Ziel sei eine Sanierung oder der kurzfristige Verkauf, kündigte Hölzle bereits an. Am Montag soll ein Krisen-Treffen bei VW in Wolfsburg geplant sein. Als vorläufiger Sachwalter beaufsichtigt Nils Krause von Schultze & Braun die Mission.

Einsätze wie diese dürften sich in den kommenden Monaten häufen. Galten lange Zeit Bäckereiverfahren – im Norden gern auch Schiffs-KGs – als Treiber des Insolvenzgeschehens, könnte nun der Autohandel eine führende Rolle in der Pleitenstatistik übernehmen. Darauf deuten bereits Daten des Karlsruher Insolvenzdienstleisters STP-Portal hin.

„Es gibt einen Anstieg bei den eröffneten Insolvenzen“, konstatiert STP-Portal-Chef Jens Décieux. Nach seinen Daten wurden in den ersten neun Monaten 2018 bereits 1943 Verfahren im Bereich Handel, Instandhaltung und Reparatur von Kraftfahrzeugen eröffnet. Im Vorjahreszeitraum waren es 1890. Und das dürfte erst der Anfang sein. Das Problem: „Alle Hersteller und damit deren Händler stehen vor der Herausforderung, dass alle Fahrzeuge, die ab dem 1. September 2018 verkauft werden, nach einer neuen Norm bei der Abgasuntersuchung zugelassen sein müssen“, erklärt Tobias Hirte, Experte für den Autohandel bei Schultze & Braun. Und bei der Umsetzung dieser Anforderungen hängen deutsche Hersteller mitunter deutlich zurück. „Bei einigen Marken sind mehr als zwei Drittel der Modelle überhaupt nicht verfügbar“, sagt Hirte. „So konnten mitunter bei Porsche-Händlern gar keine Neufahrzeuge bestellt werden.“ Und ohne Fahrzeuge kein Umsatz. Zudem sei der Verkauf im Vorfeld des Stichtags durch umfangreiche Rabatte angekurbelt worden. All das „sorgt natürlich dafür, dass den Händlern einiges an Liquidität fehlen kann, und es ist mit dem Blick auf diese Entwicklung alles andere als unwahrscheinlich, dass es im Kfz-Handel vermehrt zu Krisensituationen, mitunter auch zu Insolvenzen kommen wird“, erwartet Hirte.

Havarien vom Willy-Tiedtke-Kaliber dürften dabei aber zunächst Ausnahmen bleiben. „Es trifft vor allem kleinere Autohäuser“, sagt Décieux. Ihre finanziellen Ressourcen sind oft ohnehin schon strapaziert, tiefgreifende strukturelle Veränderungen haben in ihren Bilanzen bereits tiefe Spuren hinterlassen und ihre Krisenanfälligkeit erhöht.
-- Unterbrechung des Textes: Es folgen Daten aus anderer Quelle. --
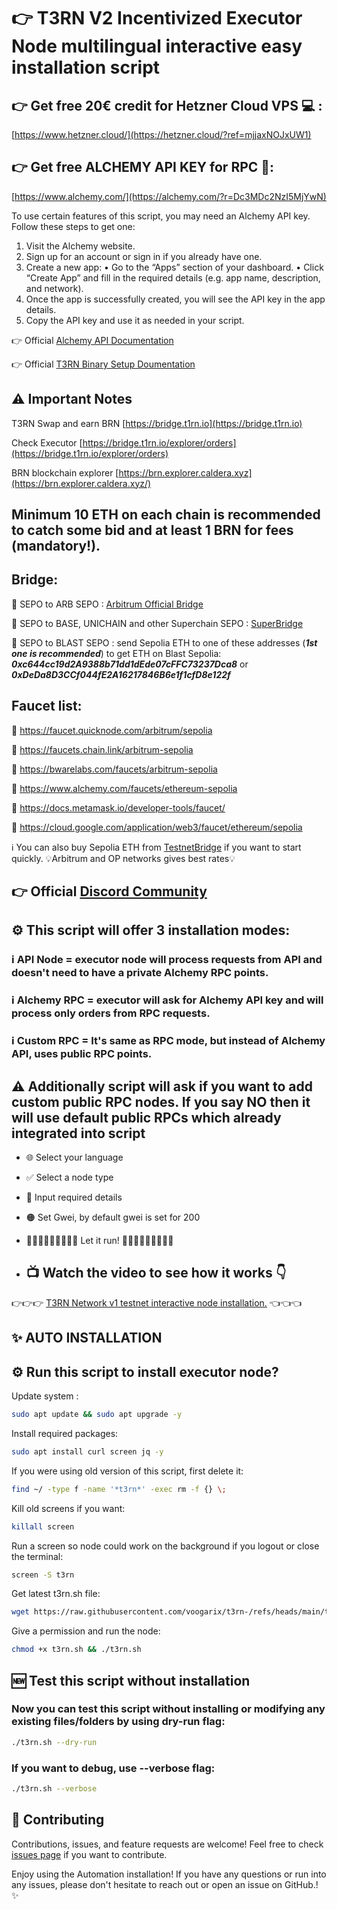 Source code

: # 👉 T3RN V2 Incentivized Executor Node multilingual interactive easy installation script


## 👉 Get free 20€ credit for Hetzner Cloud VPS 💻 :
[https://www.hetzner.cloud/](https://hetzner.cloud/?ref=mjjaxNOJxUW1)


## 👉 Get free ALCHEMY API KEY for RPC 🔗:
[https://www.alchemy.com/](https://alchemy.com/?r=Dc3MDc2NzI5MjYwN)
      
To use certain features of this script, you may need an Alchemy API key. Follow these steps to get one:
1. Visit the Alchemy website.
2. Sign up for an account or sign in if you already have one.
3. Create a new app:
• Go to the “Apps” section of your dashboard.
• Click “Create App” and fill in the required details (e.g. app name, description, and network).
4. Once the app is successfully created, you will see the API key in the app details.
5. Copy the API key and use it as needed in your script.

      
  
👉 Official [Alchemy API Documentation](https://docs.alchemy.com/docs/alchemy-quickstart-guide)

👉 Official [T3RN Binary Setup Doumentation](https://docs.t3rn.io/executor/become-an-executor/binary-setup)


## ⚠️ Important Notes

T3RN Swap and earn BRN [https://bridge.t1rn.io](https://bridge.t1rn.io)

Check Executor [https://bridge.t1rn.io/explorer/orders](https://bridge.t1rn.io/explorer/orders)

BRN blockchain explorer [https://brn.explorer.caldera.xyz](https://brn.explorer.caldera.xyz/)

## Minimum 10 ETH on each chain is recommended to catch some bid and at least 1 BRN for fees (mandatory!).

## Bridge:

🔴 SEPO to ARB SEPO : [Arbitrum Official Bridge](https://bridge.arbitrum.io/?destinationChain=arbitrum-sepolia&sourceChain=sepolia)

🔴 SEPO to BASE, UNICHAIN and other Superchain SEPO : [SuperBridge](https://superbridge.app/base-sepolia)

🔴 SEPO to BLAST SEPO : send Sepolia ETH to one of these addresses (***1st one is recommended***) to get ETH on Blast Sepolia: ***0xc644cc19d2A9388b71dd1dEde07cFFC73237Dca8*** or ***0xDeDa8D3CCf044fE2A16217846B6e1f1cfD8e122f***

## Faucet list:

🔴 https://faucet.quicknode.com/arbitrum/sepolia

🔴 https://faucets.chain.link/arbitrum-sepolia

🔴 https://bwarelabs.com/faucets/arbitrum-sepolia

🔴 https://www.alchemy.com/faucets/ethereum-sepolia

🔴 https://docs.metamask.io/developer-tools/faucet/

🔴 https://cloud.google.com/application/web3/faucet/ethereum/sepolia

ℹ️ You can also buy Sepolia ETH from [TestnetBridge](https://testnetbridge.com/sepolia) if you want to start quickly. 💡Arbitrum and OP networks gives best rates💡



## 👉 Official  [Discord Community](https://discord.gg/h8qeqJTXR4)



## ⚙️ This script will offer 3 installation modes:

### ℹ️ API Node = executor node will process requests from API and doesn't need to have a private Alchemy RPC points.

### ℹ️ Alchemy RPC = executor will ask for Alchemy API key and will process only orders from RPC requests.

### ℹ️ Custom RPC = It's same as RPC mode, but instead of Alchemy API, uses public RPC points.

## ⚠️ Additionally script will ask if you want to add custom public RPC nodes. If you say NO then it will use default public RPCs which already integrated into script

- 🌐 Select your language
  
- ✅ Select a node type

- 🔐 Input required details

- 🟠 Set Gwei, by default gwei is set for 200

- 🏃‍♂️‍➡️🏃‍♂️‍➡️🏃‍♂️‍➡️ Let it run! 🏃‍♂️‍➡️🏃‍♂️‍➡️🏃‍♂️‍➡️

- ## 📺 Watch the video to see how it works 👇


👉👉👉 [T3RN Network v1 testnet interactive node installation.](https://www.youtube.com/watch?v=jNiqmzZ7IMk) 👈👈👈



## ✨ AUTO INSTALLATION

## ⚙️ Run this script to install executor node?
Update system :
```bash
sudo apt update && sudo apt upgrade -y
```

Install required packages:
```bash
sudo apt install curl screen jq -y
```

If you were using old version of this script, first delete it:
```bash
find ~/ -type f -name '*t3rn*' -exec rm -f {} \;
```

Kill old screens if you want:
```bash
killall screen
```

Run a screen so node could work on the background if you logout or close the terminal:
```bash
screen -S t3rn
```

Get latest t3rn.sh file:

```bash
wget https://raw.githubusercontent.com/voogarix/t3rn-/refs/heads/main/t3rn.sh
```

Give a permission and run the node:

```bash
chmod +x t3rn.sh && ./t3rn.sh
```

## 🆕 Test this script without installation

### Now you can test this script without installing or modifying any existing files/folders by using dry-run flag:
```bash
./t3rn.sh --dry-run
```
### If you want to debug, use --verbose flag:
```bash
./t3rn.sh --verbose
```

## 🤝 Contributing

Contributions, issues, and feature requests are welcome! Feel free to check [issues page](https://github.com/voogarix/t3rn-/issues) if you want to contribute.


Enjoy using the Automation installation! If you have any questions or run into any issues, please don't hesitate to reach out or open an issue on GitHub.! ✨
„Der Diesel-Kompromiss kann für viele Händler existenzbedrohend werden“

So werden Autos mittlerweile häufiger Online gekauft und mitunter sogar per Softwareupdate gewartet. Zudem bröckelt das traditionelle Bündnis zwischen Händlern und Herstellern. BMW konnte einen Streit mit seinen Vertriebspartnern gerade noch beenden, bevor die Lage eskalierte. Doch auch Anbieter wie VW und Opel haben bereits vor einiger Zeit zur Neustrukturierung des Händlernetzes ihren Vertragshändlern flächendeckend die Verträge gekündigt. Nur mit einigen Händlern sollen neue markengebundene Verträge geschlossen werden. Vor allem aber schlägt der Dieselskandal ins Kontor. Nicht nur das schleppende Neuwagengeschäft sondern auch durch den Wertverlust bei Leasing-Fahrzeugen. In der Regel müssen die Autohäuser die Wagen nach Vertragsende zu festgelegten Preisen zurücknehmen. Preise, die am Gebrauchtmarkt für Diesel derzeit nicht mehr zu erzielen sind. Auf den Verlusten bleiben die Händler sitzen.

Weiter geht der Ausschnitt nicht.